The records START

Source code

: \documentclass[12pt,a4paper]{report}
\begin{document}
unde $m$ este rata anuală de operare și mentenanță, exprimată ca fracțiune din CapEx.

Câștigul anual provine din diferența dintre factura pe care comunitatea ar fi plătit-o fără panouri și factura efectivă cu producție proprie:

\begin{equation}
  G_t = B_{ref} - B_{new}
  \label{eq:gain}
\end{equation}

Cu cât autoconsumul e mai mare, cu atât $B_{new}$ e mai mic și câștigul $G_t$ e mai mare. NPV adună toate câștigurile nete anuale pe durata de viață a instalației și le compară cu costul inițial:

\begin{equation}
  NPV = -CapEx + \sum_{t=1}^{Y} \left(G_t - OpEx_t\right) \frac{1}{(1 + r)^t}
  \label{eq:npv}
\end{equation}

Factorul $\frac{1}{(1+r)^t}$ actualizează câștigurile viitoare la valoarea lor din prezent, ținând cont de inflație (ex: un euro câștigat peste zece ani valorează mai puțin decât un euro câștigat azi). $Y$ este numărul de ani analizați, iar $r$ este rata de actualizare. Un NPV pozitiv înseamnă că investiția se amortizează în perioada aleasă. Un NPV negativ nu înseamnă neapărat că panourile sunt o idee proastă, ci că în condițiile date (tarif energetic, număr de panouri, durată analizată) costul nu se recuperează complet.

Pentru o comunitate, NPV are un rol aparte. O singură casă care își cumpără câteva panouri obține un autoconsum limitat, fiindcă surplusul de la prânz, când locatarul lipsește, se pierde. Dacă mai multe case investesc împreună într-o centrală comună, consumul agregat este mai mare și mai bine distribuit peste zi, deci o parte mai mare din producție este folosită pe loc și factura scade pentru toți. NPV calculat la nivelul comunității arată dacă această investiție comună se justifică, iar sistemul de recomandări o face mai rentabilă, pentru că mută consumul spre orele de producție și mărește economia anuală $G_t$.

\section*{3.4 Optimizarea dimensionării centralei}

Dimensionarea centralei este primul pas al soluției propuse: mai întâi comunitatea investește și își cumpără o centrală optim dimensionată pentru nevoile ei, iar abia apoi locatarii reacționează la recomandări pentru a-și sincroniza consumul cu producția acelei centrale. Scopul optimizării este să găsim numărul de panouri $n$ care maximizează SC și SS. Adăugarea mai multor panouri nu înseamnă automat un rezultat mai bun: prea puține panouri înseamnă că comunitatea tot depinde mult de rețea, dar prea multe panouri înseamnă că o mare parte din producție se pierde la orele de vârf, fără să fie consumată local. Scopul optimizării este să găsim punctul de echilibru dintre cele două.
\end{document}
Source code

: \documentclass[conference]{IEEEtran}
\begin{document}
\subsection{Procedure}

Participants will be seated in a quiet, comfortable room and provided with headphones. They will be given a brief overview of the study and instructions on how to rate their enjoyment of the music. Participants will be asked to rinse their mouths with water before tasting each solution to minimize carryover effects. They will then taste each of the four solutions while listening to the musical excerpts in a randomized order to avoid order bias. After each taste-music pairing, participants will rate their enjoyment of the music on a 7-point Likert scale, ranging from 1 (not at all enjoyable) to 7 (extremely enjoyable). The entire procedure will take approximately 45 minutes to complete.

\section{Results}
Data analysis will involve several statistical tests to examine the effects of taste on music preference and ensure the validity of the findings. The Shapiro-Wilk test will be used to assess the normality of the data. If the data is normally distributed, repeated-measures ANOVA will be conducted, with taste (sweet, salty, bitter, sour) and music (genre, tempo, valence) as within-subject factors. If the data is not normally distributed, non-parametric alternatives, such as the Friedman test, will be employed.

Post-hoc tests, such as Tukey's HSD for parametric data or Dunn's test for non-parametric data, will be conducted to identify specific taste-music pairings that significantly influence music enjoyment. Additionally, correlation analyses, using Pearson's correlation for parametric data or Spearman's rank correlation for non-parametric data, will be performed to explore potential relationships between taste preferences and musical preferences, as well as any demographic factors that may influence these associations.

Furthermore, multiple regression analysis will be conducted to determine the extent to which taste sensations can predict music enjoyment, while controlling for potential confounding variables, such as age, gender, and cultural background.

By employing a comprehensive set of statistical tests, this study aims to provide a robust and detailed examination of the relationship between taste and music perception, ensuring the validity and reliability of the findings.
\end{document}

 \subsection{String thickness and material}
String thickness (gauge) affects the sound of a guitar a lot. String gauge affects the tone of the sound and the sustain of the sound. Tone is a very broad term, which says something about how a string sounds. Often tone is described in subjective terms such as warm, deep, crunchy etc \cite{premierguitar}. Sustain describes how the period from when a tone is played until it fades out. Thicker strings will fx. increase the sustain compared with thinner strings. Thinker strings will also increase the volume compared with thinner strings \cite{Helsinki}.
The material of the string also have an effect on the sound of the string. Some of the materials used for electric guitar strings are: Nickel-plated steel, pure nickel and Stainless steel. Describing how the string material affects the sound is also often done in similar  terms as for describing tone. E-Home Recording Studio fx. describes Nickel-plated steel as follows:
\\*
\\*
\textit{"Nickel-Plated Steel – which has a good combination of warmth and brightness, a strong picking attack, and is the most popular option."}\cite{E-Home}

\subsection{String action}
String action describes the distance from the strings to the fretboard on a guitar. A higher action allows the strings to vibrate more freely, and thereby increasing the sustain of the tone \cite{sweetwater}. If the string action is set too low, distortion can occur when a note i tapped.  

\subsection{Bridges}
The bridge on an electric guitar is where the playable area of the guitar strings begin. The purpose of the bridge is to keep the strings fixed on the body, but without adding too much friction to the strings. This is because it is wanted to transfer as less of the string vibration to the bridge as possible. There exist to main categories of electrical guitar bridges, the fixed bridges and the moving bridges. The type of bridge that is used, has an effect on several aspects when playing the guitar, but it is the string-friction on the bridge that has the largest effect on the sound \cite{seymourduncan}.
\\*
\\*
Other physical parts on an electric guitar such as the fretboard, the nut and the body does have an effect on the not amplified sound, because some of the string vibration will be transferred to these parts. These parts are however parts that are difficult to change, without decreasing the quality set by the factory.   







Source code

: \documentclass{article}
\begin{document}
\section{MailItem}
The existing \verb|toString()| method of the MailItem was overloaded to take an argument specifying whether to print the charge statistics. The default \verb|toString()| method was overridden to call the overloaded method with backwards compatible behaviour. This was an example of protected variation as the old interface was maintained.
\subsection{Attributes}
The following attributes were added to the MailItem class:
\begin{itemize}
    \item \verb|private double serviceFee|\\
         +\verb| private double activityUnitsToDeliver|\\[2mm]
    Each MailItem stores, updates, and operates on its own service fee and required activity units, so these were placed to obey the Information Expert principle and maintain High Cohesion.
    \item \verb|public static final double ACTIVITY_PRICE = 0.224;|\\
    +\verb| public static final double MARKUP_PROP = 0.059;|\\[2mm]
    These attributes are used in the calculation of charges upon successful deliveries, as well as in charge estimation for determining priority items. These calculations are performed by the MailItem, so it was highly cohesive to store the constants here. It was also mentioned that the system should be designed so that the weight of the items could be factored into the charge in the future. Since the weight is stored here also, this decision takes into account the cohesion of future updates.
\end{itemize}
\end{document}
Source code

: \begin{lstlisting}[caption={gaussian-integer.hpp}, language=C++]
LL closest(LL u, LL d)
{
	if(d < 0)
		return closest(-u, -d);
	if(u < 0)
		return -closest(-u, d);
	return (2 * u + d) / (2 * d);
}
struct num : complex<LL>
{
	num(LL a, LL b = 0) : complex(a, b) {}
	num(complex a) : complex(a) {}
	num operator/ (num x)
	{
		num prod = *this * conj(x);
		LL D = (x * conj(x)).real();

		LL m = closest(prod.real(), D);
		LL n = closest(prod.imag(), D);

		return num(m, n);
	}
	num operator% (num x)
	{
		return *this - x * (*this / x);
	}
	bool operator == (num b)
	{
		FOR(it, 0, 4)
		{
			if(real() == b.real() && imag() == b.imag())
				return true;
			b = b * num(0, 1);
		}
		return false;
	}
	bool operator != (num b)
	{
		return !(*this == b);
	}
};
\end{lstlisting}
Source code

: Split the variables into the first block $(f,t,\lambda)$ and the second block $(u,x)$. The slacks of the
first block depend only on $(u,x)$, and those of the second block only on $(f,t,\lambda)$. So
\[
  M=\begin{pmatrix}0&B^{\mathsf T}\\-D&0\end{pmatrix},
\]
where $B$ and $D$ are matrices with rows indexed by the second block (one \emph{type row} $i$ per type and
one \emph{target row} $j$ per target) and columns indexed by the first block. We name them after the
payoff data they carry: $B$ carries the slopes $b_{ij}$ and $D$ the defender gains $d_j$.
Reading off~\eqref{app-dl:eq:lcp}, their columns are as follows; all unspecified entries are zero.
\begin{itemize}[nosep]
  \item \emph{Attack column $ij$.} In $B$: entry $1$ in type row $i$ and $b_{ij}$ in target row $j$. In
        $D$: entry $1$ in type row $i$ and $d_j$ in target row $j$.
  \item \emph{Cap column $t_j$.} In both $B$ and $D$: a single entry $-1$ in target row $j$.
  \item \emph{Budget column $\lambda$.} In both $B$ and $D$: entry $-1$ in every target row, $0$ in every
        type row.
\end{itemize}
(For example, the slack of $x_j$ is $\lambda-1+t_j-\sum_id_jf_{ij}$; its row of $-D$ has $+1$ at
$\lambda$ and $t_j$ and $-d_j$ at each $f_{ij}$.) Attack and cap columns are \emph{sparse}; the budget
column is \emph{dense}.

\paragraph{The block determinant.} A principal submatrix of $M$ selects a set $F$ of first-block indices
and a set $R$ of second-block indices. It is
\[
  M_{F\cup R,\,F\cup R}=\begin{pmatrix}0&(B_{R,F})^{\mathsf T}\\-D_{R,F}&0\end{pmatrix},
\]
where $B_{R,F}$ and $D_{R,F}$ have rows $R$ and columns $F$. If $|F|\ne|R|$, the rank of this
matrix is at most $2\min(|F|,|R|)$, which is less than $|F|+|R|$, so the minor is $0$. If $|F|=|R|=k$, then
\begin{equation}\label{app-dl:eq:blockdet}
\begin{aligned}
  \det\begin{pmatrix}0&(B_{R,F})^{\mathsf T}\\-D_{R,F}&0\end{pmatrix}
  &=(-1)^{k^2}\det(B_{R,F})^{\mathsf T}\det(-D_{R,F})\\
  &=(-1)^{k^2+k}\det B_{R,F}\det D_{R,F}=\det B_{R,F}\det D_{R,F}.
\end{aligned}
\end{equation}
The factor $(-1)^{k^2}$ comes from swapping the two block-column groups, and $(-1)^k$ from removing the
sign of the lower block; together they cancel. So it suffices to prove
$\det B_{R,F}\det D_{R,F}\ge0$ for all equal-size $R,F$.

The records END

Determine how many lines in the entries above hold the string "return", then report that number and nothing further.

*Answer to the exercise:* 8